Russia has been aiming to get more hard currency and fewer barter products for its foreign arms sale. During a press conference following the recent restructuring of Russia’s arms export establishment, Urinson stressed this point. "We want to sell our military hardware," he said, "and we want to get paid in cash." Kartasasmita disclosed that Indonesia would indeed pay for the aircraft in dollars, but that the Russians had finally agreed to a 100 percent counter-purchase scheme by which they will in turn pay in dollars for an equal value of Indonesian products, including raw materials, food, and manufactured goods. He said that the final price for the deal had not yet been agreed.
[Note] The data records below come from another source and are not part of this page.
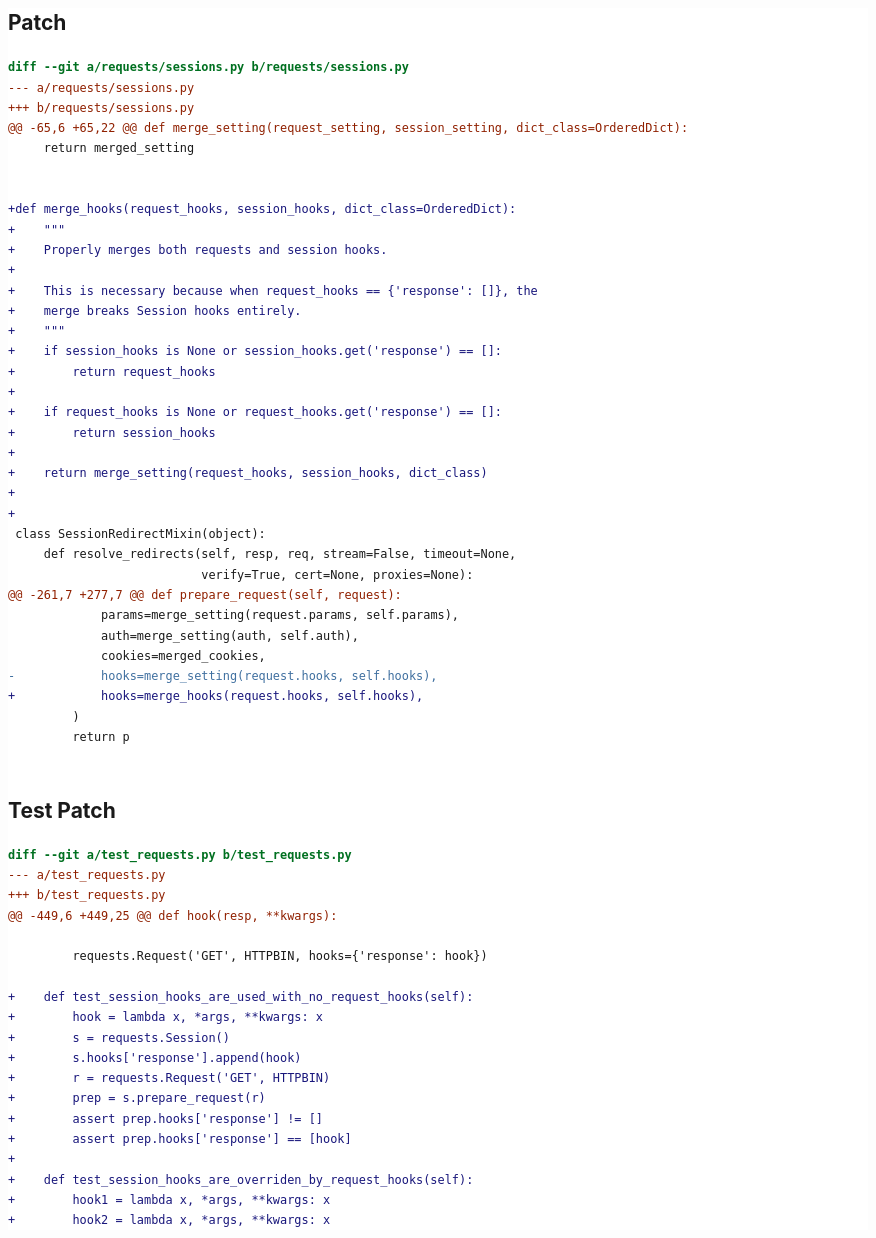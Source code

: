 ## Patch

```diff
diff --git a/requests/sessions.py b/requests/sessions.py
--- a/requests/sessions.py
+++ b/requests/sessions.py
@@ -65,6 +65,22 @@ def merge_setting(request_setting, session_setting, dict_class=OrderedDict):
     return merged_setting
 
 
+def merge_hooks(request_hooks, session_hooks, dict_class=OrderedDict):
+    """
+    Properly merges both requests and session hooks.
+
+    This is necessary because when request_hooks == {'response': []}, the
+    merge breaks Session hooks entirely.
+    """
+    if session_hooks is None or session_hooks.get('response') == []:
+        return request_hooks
+
+    if request_hooks is None or request_hooks.get('response') == []:
+        return session_hooks
+
+    return merge_setting(request_hooks, session_hooks, dict_class)
+
+
 class SessionRedirectMixin(object):
     def resolve_redirects(self, resp, req, stream=False, timeout=None,
                           verify=True, cert=None, proxies=None):
@@ -261,7 +277,7 @@ def prepare_request(self, request):
             params=merge_setting(request.params, self.params),
             auth=merge_setting(auth, self.auth),
             cookies=merged_cookies,
-            hooks=merge_setting(request.hooks, self.hooks),
+            hooks=merge_hooks(request.hooks, self.hooks),
         )
         return p
 

```

## Test Patch

```diff
diff --git a/test_requests.py b/test_requests.py
--- a/test_requests.py
+++ b/test_requests.py
@@ -449,6 +449,25 @@ def hook(resp, **kwargs):
 
         requests.Request('GET', HTTPBIN, hooks={'response': hook})
 
+    def test_session_hooks_are_used_with_no_request_hooks(self):
+        hook = lambda x, *args, **kwargs: x
+        s = requests.Session()
+        s.hooks['response'].append(hook)
+        r = requests.Request('GET', HTTPBIN)
+        prep = s.prepare_request(r)
+        assert prep.hooks['response'] != []
+        assert prep.hooks['response'] == [hook]
+
+    def test_session_hooks_are_overriden_by_request_hooks(self):
+        hook1 = lambda x, *args, **kwargs: x
+        hook2 = lambda x, *args, **kwargs: x
```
More tough negotiating probably lies ahead before a final contract is signed. For one thing, Kartasasmita indicated that the Indonesians wanted the deal to include some "technical additions." One of these involves conversion of the Su-30s from twin-seat to single-seat fighters — a major redesign effort. Eventual agreement is fairly certain, however, as neither side wants the deal to slip away. (Western media, September 4; August 25)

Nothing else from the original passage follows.